__Assigned task__. Within the records below, reproduce without change the lines from the line that has "[1]: https://futhark-lang.org" through the line that has "[2]: https://github.com/diku-dk/futhark", and only those.

__Exercise data__.
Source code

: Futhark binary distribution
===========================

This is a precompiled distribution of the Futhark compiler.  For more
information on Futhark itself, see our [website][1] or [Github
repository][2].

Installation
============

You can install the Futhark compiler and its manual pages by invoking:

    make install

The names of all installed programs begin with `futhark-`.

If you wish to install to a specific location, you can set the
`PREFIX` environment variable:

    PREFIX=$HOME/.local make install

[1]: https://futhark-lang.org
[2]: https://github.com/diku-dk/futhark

---

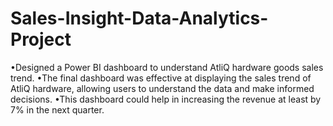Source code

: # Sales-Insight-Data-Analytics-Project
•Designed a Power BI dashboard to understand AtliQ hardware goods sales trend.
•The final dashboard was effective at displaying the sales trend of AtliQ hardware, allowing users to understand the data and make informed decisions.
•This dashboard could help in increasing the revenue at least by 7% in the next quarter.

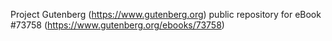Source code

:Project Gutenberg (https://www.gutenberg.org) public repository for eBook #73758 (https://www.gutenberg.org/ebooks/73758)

__Reply to the exercise__.
[1]: https://futhark-lang.org
[2]: https://github.com/diku-dk/futhark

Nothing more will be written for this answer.